Top of Working data
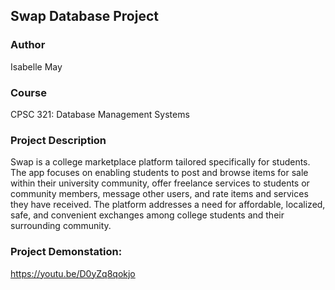 ## Swap Database Project

### Author
Isabelle May

### Course
CPSC 321: Database Management Systems

### Project Description
Swap is a college marketplace platform tailored specifically for students. The app focuses on enabling students to post and browse items for sale within their university community, offer freelance services to students or community members, message other users, and rate items and services they have received. The platform addresses a need for affordable, localized, safe, and convenient exchanges among college students and their surrounding community.

### Project Demonstation: 
https://youtu.be/D0yZq8qokjo
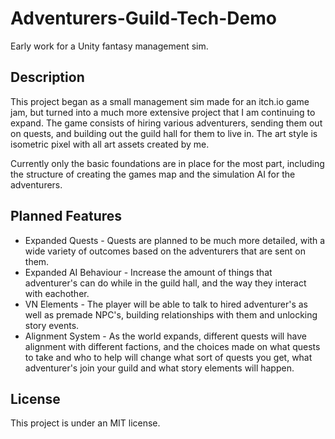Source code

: # Adventurers-Guild-Tech-Demo
Early work for a Unity fantasy management sim.
## Description
This project began as a small management sim made for an itch.io game jam, but turned into a much more extensive project that I am continuing to expand. The game consists of hiring various adventurers, sending them out on quests, and building out the guild hall for them to live in. The art style is isometric pixel with all art assets created by me.

Currently only the basic foundations are in place for the most part, including the structure of creating the games map and the simulation AI for the adventurers.
## Planned Features
* Expanded Quests - Quests are planned to be much more detailed, with a wide variety of outcomes based on the adventurers that are sent on them.
* Expanded AI Behaviour - Increase the amount of things that adventurer's can do while in the guild hall, and the way they interact with eachother.
* VN Elements - The player will be able to talk to hired adventurer's as well as premade NPC's, building relationships with them and unlocking story events.
* Alignment System - As the world expands, different quests will have alignment with different factions, and the choices made on what quests to take and who to help will change what sort of quests you get, what adventurer's join your guild and what story elements will happen.
## License
This project is under an MIT license.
Bottom of Working data
## Task details
Wherever a line of the entries holds the string "hall", copy that line.

## Reply
This project began as a small management sim made for an itch.io game jam, but turned into a much more extensive project that I am continuing to expand. The game consists of hiring various adventurers, sending them out on quests, and building out the guild hall for them to live in. The art style is isometric pixel with all art assets created by me.
* Expanded AI Behaviour - Increase the amount of things that adventurer's can do while in the guild hall, and the way they interact with eachother.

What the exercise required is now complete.